--- Work required ---
Leave out the pictures, and retype the remaining data exactly.

--- Records provided ---
•••

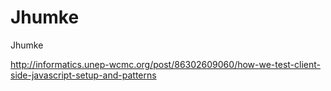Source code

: Jhumke
=======

Jhumke

http://informatics.unep-wcmc.org/post/86302609060/how-we-test-client-side-javascript-setup-and-patterns


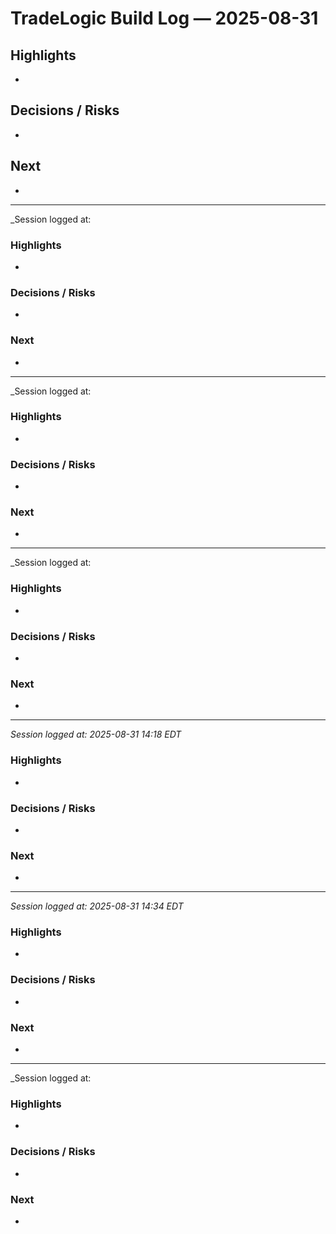 # TradeLogic Build Log — 2025-08-31

## Highlights
- 

## Decisions / Risks
- 

## Next
- 

---
_Session logged at: 

### Highlights
- 

### Decisions / Risks
- 

### Next
- 

---
_Session logged at: 

### Highlights
- 

### Decisions / Risks
- 

### Next
- 

---
_Session logged at: 

### Highlights
- 

### Decisions / Risks
- 

### Next
- 

---
_Session logged at: 2025-08-31 14:18 EDT_

### Highlights
- 

### Decisions / Risks
- 

### Next
- 

---
_Session logged at: 2025-08-31 14:34 EDT_

### Highlights
- 

### Decisions / Risks
- 

### Next
- 

---
_Session logged at: 

### Highlights
-

### Decisions / Risks
-

### Next
-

•••

--- Answer section ---
Source code

: Jhumke
=======

Jhumke

http://informatics.unep-wcmc.org/post/86302609060/how-we-test-client-side-javascript-setup-and-patterns


 # TradeLogic Build Log — 2025-08-31

## Highlights
- 

## Decisions / Risks
- 

## Next
- 

---
_Session logged at: 

### Highlights
- 

### Decisions / Risks
- 

### Next
- 

---
_Session logged at: 

### Highlights
- 

### Decisions / Risks
- 

### Next
- 

---
_Session logged at: 

### Highlights
- 

### Decisions / Risks
- 

### Next
- 

---
_Session logged at: 2025-08-31 14:18 EDT_

### Highlights
- 

### Decisions / Risks
- 

### Next
- 

---
_Session logged at: 2025-08-31 14:34 EDT_

### Highlights
- 

### Decisions / Risks
- 

### Next
- 

---
_Session logged at: 

### Highlights
-

### Decisions / Risks
-

### Next
-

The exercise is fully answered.